AB impasse accentuated by DG's silence, voting mooted by some
Published in SUNS #8627 dated 22 February 2018


Geneva, 21 Feb (D. Ravi Kanth) - The grave crisis facing the World Trade Organization's Appellate Body (AB) is being accentuated by the continued silence of the World Trade Organization Director-General Roberto Azevedo over the destructive role played by the United States.

Though isolated, the US has persistently blocked repeated attempts to fill the vacancies at the highest adjudicating body for global trade disputes, said an authoritative source who asked not to be quoted.

"The director-general thinks it is better to keep silent over repeated attempts by the US to block the selection process for filling three vacancies at the Appellate Body and take up the issue privately [with Washington]," the source said.

"Azevedo's strategy is not to raise the issue in the public but hold consultations with the USTR [United States Trade Representative Ambassador Robert Lighthizer]," the source maintained.

But such a strategy won't work as the US is in no mood to relent from its position, the source added.

At a brainstorming meeting of the ACP (Africa, Caribbean, and Pacific) trade envoys on 15 February, Azevedo said, "We must also face up to concerns around the Appellate Body."

He did not, however, elaborate on the concerns which are undermining the effective functioning of the highest adjudicating arm of the global trade body.

Clearly, the concerns are arising due to the actions of only one country, i.e. the United States which has blocked the selection process for several months.

Instead of calling the spade a spade, Azevedo merely said at the meeting that "no doubt this [the systemic crisis at the Appellate Body] is in the forefront of members' minds, given the urgency of the situation."

"We should seek to resolve this issue as quickly as we possibly can," he said, without suggesting how it can be resolved.

Is he suggesting that members must opt for voting to resolve the issue one way or the other?

"We must also reflect on how to keep the system functional while the solution eludes us," the Director-General said, knowing full well that the workload has increased on the depleted AB members.

He goaded the members "to take the lead here".

"Indeed we have already seen some efforts to this end", Azevedo maintained.

A day after Azevedo spoke to the ACP trade envoys, more than 60 countries made a desperate appeal for launching the selection process for filling three vacancies at the AB even as the US is determined to continue with its obstructionist position to block any fresh appointment, according to people familiar with the development.

Ahead of the Dispute Settlement Body (DSB) meeting on 28 February, leading developed and developing countries spoke in one voice about "the urgency and importance of filling the vacancies in the Appellate Body" so as to ensure proper functioning of the highest global disputes-resolution body.

In a proposal circulated on Friday (16 February), the signatories - Argentina, Australia, Bolivia, Brazil, Canada, Chile, China, Colombia, Costa Rica, Dominican Republic, Ecuador, El Salvador, the European Union (which includes 28 countries), Guatemala, Honduras, Hong Kong (China), India, Israel, Kazakhstan, Korea, Mexico, New Zealand, Nicaragua, Norway, Pakistan, Panama, Paraguay, Peru, Russia, Singapore, Switzerland, Chinese Taipei, Turkey, Ukraine, Uruguay, and Viet Nam - made a four-point appeal for launching the immediate selection process.

The four points include:

(1) to launch: (a) one selection process to replace Mr.
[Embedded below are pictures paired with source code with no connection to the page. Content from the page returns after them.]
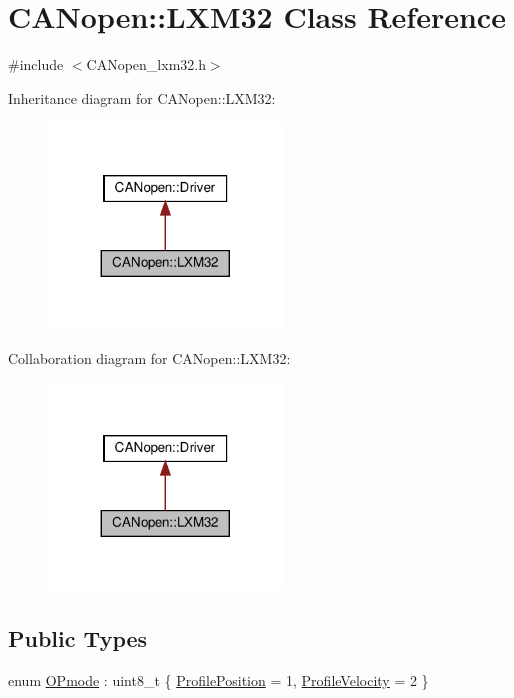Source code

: \hypertarget{class_c_a_nopen_1_1_l_x_m32}{}\section{C\+A\+Nopen\+:\+:L\+X\+M32 Class Reference}
\label{class_c_a_nopen_1_1_l_x_m32}


{\ttfamily \#include $<$C\+A\+Nopen\+\_\+lxm32.\+h$>$}



Inheritance diagram for C\+A\+Nopen\+:\+:L\+X\+M32\+:\nopagebreak
\begin{figure}[H]
\begin{center}
\leavevmode
\includegraphics[width=176pt]{class_c_a_nopen_1_1_l_x_m32__inherit__graph}
\end{center}
\end{figure}


Collaboration diagram for C\+A\+Nopen\+:\+:L\+X\+M32\+:\nopagebreak
\begin{figure}[H]
\begin{center}
\leavevmode
\includegraphics[width=176pt]{class_c_a_nopen_1_1_l_x_m32__coll__graph}
\end{center}
\end{figure}
\subsection*{Public Types}
\begin{DoxyCompactItemize}
\item 
enum \hyperlink{class_c_a_nopen_1_1_l_x_m32_ac925b7d916f09f6b9ede53099ca7f136}{O\+Pmode} \+: uint8\+\_\+t \{ \hyperlink{class_c_a_nopen_1_1_l_x_m32_ac925b7d916f09f6b9ede53099ca7f136a5eb9a2719ae06e38895740e123321dbc}{Profile\+Position} = 1, 
\hyperlink{class_c_a_nopen_1_1_l_x_m32_ac925b7d916f09f6b9ede53099ca7f136a9bcb0eb48795ad942925719d59cdc1c9}{Profile\+Velocity} = 2
 \}
\end{DoxyCompactItemize}
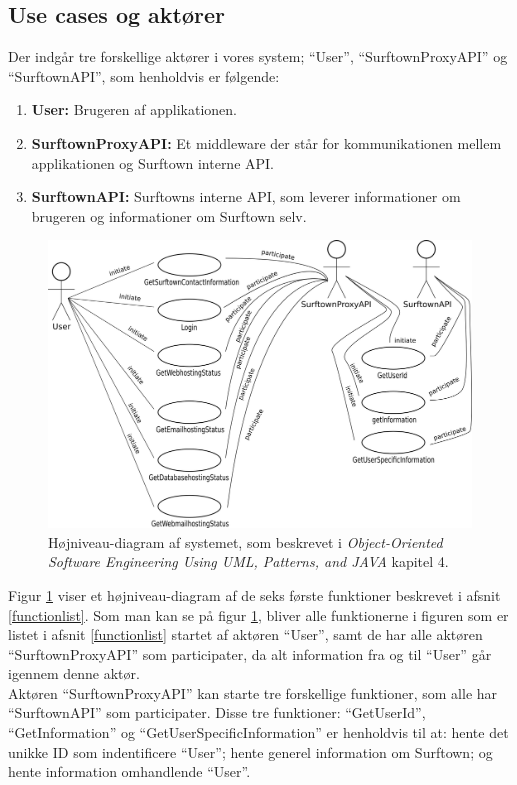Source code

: \documentclass[12pt]{article}
\begin{document}
\subsection{Use cases og aktører}
Der indgår tre forskellige aktører i vores system; ``User'', ``SurftownProxyAPI'' og ``SurftownAPI'', som henholdvis er følgende:
\begin{enumerate}
	\item{\textbf{User: } Brugeren af applikationen.}
	\item{\textbf{SurftownProxyAPI: } Et middleware der står for kommunikationen mellem applikationen og Surftown interne API.}
	\item{\textbf{SurftownAPI: } Surftowns interne API, som leverer informationer om brugeren og informationer om Surftown selv.}
\end{enumerate}
\newpage
\begin{figure}
	\centering
	\includegraphics[width=13cm]{high_level_diagramv2.png}
	\caption{Højniveau-diagram af systemet, som beskrevet i \emph{Object-Oriented Software Engineering Using UML, Patterns, and JAVA}\cite{OOSE} kapitel 4.}
	\label{highleveldiagram}
\end{figure}
Figur \ref{highleveldiagram} viser et højniveau-diagram af de seks første funktioner beskrevet i afsnit \ref{functionlist}. Som man kan se på figur \ref{highleveldiagram}, bliver alle funktionerne i figuren som er listet i afsnit \ref{functionlist} startet af aktøren ``User'', samt de har alle aktøren ``SurftownProxyAPI'' som participater, da alt information fra og til ``User'' går igennem denne aktør.\\Aktøren ``SurftownProxyAPI'' kan starte tre forskellige funktioner, som alle har ``SurftownAPI'' som participater. Disse tre funktioner: ``GetUserId'', ``GetInformation'' og ``GetUserSpecificInformation'' er henholdvis til at: hente det unikke ID som indentificere ``User''; hente generel information om Surftown; og hente information omhandlende ``User''. 
\end{document}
Ricardo Ramirez Hernandez, whose second four-year term of office expired on 30 June 2017; (b) a second selection process to replace Mr. Hyun Chong Kim, who resigned from the Appellate Body as of 1 August 2017; and (c) a third selection process to replace Mr. Peter Van den Bossche, whose second four-year term of office expired on 11 December 2017;

(2) to establish a Selection Committee, consistent with the procedures set out in document WT/DSB/1 and with previous selection processes, composed of the Director-General and the Chairpersons of the General Council, the Goods Council, the Services Council, the TRIPS Council and the DSB, to be Chaired by the DSB Chair;

(3) to set a deadline of a 30-day period after the date of its decision, for Members to submit nominations of candidates; and

(4) to request the Selection Committee to carry out its work in order to make recommendations to the DSB within 60 days after the deadline for submitting nominations of candidates, so that the DSB can take a decision to appoint three new Appellate Body members as soon as possible.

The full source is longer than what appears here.